Erdogan’s comeback

Published November 3, 2015
.—AP/File
.—AP/File

IN what undoubtedly is a stunning comeback, Recep Tayyip Erdogan proved his opponents and many pundits wrong on Sunday when his party carted off almost 50pc of the votes to regain the AKP’s parliamentary majority.

With 316 of the national assembly’s 550 seats in his pocket, Mr Erdogan is now in a commanding position to tackle a slew of nerve-wracking crises that have divided the nation and worried its friends.

Several factors combined to make the Turks vote for what has been one of Mr Erdogan’s key planks — political stability.

The stepped-up Kurdish insurgency, continuation of the Syrian war, streams of refugees from the south, a faltering economy and terror shocks — especially the Ankara double bombing that killed over 100 people — strengthened the AKP claim that only a stable government could pull Turkey out of the cornucopia of crises.

It was a calculated gamble, but there is no doubt it has paid off, for Mr Erdogan has emerged as Turkey’s most powerful figure since Kemal Ataturk. Three times prime minister and armed now with an absolute majority, Mr Erdogan looks forward to amending the constitution to make the presidency stronger.

Sunday’s election was, in fact, a referendum on Mr Erdogan himself. It now remains to be seen whether his renewed political strength will make him less sensitive to media criticism and enable him to reach out to his political opponents to steer the country out of the crises.

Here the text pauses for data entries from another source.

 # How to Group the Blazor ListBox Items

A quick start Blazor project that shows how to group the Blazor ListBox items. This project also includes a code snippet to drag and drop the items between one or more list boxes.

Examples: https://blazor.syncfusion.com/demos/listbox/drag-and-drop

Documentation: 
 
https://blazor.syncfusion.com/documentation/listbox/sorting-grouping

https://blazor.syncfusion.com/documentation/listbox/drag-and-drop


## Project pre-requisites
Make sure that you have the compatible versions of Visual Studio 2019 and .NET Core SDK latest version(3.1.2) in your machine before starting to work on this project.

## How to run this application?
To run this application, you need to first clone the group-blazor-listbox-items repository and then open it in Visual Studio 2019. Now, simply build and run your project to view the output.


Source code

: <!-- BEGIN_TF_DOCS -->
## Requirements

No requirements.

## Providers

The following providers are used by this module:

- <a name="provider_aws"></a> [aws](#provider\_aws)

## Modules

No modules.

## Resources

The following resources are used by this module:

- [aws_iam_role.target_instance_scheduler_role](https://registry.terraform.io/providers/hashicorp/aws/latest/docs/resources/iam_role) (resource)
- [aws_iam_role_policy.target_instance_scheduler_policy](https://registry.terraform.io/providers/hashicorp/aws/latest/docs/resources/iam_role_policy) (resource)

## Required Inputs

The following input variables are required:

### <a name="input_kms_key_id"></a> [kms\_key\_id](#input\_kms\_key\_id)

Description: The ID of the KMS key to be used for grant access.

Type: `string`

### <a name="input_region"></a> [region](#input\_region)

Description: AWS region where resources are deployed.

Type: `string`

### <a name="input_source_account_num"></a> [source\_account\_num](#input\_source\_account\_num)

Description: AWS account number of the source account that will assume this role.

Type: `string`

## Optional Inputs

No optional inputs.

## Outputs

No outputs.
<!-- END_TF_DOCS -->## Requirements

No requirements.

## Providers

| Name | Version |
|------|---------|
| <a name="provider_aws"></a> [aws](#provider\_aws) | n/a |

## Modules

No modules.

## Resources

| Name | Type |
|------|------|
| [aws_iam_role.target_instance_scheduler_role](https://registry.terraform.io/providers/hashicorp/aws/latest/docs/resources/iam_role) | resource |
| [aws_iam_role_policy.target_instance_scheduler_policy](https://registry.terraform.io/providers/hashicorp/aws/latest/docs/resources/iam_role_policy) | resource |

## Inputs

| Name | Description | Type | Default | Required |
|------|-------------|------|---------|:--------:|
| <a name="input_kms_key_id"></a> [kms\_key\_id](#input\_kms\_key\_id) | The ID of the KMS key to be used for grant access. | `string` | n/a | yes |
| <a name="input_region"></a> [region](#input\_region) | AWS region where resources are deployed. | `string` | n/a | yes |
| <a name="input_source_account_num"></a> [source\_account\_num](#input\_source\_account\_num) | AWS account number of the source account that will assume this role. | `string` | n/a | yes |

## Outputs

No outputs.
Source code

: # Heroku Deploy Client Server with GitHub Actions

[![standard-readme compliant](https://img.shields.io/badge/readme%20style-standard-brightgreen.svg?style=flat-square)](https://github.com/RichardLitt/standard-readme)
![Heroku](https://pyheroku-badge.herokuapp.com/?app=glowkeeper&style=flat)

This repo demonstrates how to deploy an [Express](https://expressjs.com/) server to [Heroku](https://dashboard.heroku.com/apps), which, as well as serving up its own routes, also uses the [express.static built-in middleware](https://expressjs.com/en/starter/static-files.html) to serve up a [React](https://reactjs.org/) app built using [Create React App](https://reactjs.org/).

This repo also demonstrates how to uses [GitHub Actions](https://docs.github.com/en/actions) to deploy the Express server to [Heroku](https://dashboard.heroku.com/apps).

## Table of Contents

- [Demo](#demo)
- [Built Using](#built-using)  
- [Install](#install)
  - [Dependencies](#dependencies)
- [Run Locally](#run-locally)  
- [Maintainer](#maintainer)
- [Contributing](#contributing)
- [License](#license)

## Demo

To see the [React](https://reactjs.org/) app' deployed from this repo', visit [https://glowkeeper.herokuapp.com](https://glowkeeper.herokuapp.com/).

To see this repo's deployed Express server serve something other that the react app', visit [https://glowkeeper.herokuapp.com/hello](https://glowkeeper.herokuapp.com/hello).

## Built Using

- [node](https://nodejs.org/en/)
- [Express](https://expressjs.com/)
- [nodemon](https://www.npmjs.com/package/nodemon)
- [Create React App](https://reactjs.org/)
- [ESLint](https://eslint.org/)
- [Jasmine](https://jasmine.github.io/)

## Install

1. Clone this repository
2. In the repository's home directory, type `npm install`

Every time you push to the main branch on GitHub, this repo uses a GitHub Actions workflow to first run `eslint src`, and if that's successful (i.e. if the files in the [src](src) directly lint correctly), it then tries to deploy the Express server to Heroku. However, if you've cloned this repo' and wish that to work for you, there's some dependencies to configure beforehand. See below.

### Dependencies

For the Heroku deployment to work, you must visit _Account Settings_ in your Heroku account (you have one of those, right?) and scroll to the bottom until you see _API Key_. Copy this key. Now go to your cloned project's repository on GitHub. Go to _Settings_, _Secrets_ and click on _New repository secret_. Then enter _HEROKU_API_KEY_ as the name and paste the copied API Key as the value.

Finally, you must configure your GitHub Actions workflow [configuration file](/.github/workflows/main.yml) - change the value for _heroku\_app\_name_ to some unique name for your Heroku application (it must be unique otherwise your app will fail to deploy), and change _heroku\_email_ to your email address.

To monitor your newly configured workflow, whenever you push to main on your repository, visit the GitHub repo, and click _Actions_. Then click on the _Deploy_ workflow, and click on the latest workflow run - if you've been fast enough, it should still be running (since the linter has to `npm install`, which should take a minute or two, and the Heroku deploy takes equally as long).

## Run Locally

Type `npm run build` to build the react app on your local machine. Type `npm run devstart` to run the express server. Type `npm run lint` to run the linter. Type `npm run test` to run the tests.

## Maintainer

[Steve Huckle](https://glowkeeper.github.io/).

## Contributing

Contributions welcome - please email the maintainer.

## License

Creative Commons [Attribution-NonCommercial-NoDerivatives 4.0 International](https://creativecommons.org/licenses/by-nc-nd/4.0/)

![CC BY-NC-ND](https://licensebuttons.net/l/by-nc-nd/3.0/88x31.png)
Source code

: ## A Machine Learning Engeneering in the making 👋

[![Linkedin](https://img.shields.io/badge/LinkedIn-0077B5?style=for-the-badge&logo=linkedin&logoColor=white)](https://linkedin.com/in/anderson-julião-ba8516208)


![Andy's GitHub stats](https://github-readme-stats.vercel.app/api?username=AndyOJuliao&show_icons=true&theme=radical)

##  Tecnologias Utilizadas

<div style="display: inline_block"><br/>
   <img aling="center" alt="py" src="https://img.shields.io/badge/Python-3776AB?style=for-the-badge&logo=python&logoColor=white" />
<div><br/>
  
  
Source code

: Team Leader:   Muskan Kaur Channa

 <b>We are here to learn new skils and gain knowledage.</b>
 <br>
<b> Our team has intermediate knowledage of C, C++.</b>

Kemal Kilicdaroglu, chief of the main opposition party CHP, asked the AKP to stick to the rule of law, while Prime Minister Ahmet Davutoglu struck a more magnanimous tone saying, “There is no one beaten in this election. Turkey won, our democracy won”.

In his speech acknowledging the AKP’s triumph, Mr Davutoglu spoke of the need for amending the constitution and sought all parties’ help in fighting terrorism but was candid enough to declare, “The new Turkey will be built under the leadership of President Erdogan”.

The president should now work towards lessening divisions.